===== DATASET RECORDS =====

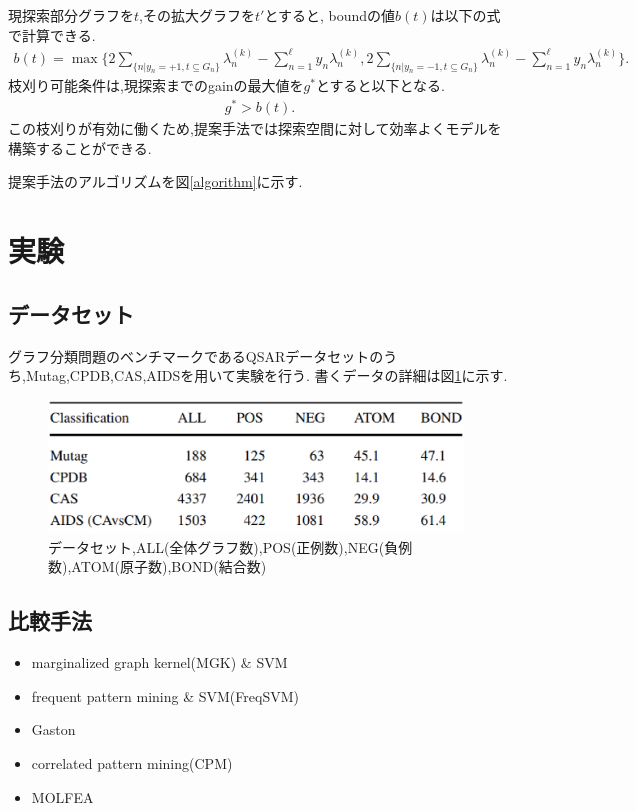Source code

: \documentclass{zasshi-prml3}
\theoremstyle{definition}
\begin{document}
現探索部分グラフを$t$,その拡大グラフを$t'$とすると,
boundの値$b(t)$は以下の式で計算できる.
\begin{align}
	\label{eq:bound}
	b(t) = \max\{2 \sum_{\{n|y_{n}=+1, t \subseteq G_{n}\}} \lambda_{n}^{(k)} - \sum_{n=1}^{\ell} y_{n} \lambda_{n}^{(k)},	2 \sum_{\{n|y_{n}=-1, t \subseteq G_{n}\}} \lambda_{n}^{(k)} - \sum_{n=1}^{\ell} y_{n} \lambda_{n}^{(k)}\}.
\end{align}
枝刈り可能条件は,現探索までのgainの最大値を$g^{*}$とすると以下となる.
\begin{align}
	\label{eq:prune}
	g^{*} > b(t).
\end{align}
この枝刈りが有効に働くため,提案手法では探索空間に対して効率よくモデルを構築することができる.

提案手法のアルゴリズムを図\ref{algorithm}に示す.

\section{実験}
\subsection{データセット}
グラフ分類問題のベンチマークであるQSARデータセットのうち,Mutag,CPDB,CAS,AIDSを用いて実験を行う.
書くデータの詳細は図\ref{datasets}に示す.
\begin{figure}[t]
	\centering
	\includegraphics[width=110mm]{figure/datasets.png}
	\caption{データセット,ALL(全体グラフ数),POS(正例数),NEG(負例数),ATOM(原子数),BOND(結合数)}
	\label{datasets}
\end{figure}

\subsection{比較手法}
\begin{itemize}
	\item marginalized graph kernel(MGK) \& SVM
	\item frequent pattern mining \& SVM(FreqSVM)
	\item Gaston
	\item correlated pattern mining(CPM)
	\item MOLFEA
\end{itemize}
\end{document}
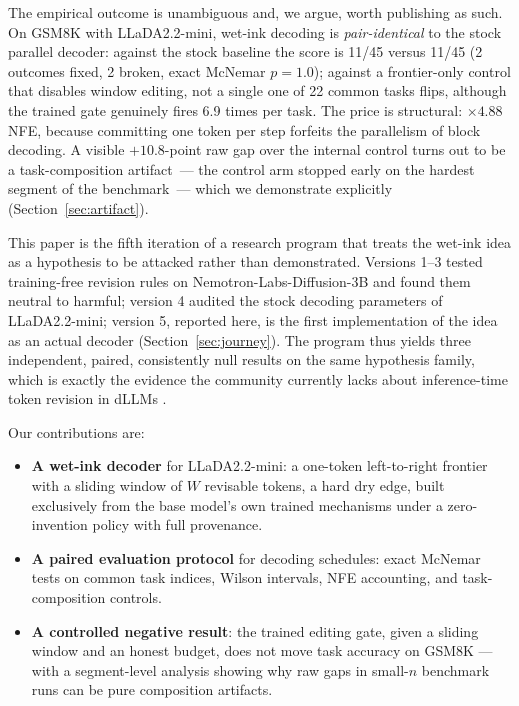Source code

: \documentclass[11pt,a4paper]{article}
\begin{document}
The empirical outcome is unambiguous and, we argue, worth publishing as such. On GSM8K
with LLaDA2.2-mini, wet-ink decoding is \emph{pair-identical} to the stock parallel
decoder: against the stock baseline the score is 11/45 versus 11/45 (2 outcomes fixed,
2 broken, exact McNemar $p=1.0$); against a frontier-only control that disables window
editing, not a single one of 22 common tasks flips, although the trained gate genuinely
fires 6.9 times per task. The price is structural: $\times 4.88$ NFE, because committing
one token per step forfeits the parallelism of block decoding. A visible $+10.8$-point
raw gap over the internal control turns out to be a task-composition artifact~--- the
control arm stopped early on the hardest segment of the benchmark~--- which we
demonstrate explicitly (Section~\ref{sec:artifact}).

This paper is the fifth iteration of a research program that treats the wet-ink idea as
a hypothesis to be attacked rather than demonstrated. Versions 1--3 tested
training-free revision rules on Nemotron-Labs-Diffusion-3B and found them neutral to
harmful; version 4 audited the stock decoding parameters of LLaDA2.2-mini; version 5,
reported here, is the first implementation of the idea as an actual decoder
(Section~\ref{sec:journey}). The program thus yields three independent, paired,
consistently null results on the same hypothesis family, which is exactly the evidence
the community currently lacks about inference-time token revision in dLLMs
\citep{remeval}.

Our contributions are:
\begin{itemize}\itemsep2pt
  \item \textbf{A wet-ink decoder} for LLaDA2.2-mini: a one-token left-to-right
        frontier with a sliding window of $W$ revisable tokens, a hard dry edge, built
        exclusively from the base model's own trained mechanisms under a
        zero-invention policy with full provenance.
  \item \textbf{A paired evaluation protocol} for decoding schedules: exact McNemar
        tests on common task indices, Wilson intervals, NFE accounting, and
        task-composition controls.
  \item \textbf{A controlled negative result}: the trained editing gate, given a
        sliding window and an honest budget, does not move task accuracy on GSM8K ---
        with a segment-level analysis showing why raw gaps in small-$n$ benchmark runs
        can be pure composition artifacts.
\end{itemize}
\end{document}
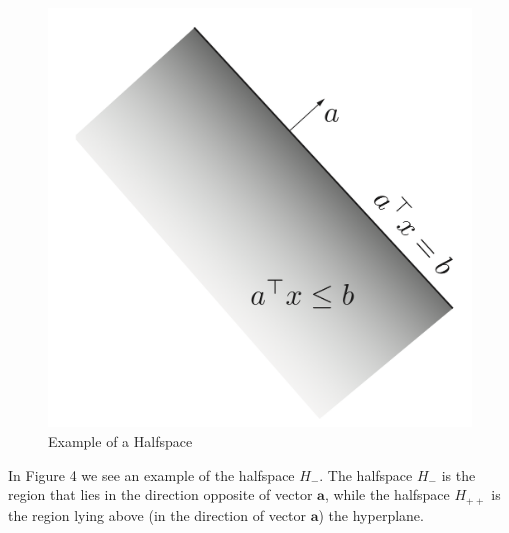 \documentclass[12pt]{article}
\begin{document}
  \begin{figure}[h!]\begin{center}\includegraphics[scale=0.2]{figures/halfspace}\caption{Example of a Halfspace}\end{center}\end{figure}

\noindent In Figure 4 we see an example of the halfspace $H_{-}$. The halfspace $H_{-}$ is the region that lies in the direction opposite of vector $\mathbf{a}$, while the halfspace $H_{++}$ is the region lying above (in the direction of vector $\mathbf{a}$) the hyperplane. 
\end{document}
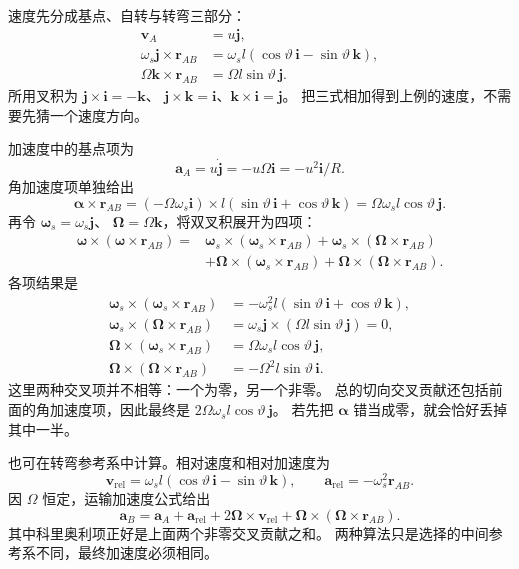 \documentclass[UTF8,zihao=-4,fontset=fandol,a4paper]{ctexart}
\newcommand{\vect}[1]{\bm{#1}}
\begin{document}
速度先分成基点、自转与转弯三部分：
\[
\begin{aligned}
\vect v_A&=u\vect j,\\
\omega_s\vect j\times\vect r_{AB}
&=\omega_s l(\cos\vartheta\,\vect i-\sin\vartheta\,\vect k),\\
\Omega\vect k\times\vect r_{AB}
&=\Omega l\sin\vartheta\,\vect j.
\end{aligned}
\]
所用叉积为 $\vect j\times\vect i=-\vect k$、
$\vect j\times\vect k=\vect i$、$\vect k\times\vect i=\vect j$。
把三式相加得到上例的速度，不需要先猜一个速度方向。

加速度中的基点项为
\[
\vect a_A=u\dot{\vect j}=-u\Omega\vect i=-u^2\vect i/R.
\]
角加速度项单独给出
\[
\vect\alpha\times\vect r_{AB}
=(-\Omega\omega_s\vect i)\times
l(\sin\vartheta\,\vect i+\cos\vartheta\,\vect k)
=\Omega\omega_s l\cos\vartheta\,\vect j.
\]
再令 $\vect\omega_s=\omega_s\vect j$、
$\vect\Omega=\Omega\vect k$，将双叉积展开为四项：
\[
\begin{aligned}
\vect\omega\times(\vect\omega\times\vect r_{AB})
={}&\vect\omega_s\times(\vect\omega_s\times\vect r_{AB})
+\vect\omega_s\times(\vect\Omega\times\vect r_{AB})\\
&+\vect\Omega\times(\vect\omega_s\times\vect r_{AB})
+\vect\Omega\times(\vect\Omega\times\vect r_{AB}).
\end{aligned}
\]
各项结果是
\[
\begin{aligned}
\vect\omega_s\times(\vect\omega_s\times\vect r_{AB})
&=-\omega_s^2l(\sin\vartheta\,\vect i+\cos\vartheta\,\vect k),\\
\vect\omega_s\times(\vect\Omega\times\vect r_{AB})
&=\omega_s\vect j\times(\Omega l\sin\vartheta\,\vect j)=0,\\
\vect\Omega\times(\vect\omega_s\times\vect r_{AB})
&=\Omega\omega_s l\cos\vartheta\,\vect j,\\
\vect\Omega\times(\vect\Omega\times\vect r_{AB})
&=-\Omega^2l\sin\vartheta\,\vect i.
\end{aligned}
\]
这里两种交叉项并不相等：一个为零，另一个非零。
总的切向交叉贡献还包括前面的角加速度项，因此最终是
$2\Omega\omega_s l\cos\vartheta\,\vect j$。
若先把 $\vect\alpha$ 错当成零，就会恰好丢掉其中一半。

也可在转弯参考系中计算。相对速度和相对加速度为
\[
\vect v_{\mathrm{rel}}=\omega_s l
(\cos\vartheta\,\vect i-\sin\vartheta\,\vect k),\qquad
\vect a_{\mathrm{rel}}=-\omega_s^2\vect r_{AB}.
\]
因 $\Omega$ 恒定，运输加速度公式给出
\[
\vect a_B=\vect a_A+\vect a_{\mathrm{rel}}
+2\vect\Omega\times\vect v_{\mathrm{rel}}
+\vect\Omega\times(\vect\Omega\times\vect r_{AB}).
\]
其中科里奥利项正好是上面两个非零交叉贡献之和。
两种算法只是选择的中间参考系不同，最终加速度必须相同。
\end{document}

=====

Return every line from the material that contains the word "decoder".

**ANSWER TO THIS PROBLEM**
decoder: against the stock baseline the score is 11/45 versus 11/45 (2 outcomes fixed,
reported here, is the first implementation of the idea as an actual decoder
  \item \textbf{A wet-ink decoder} for LLaDA2.2-mini: a one-token left-to-right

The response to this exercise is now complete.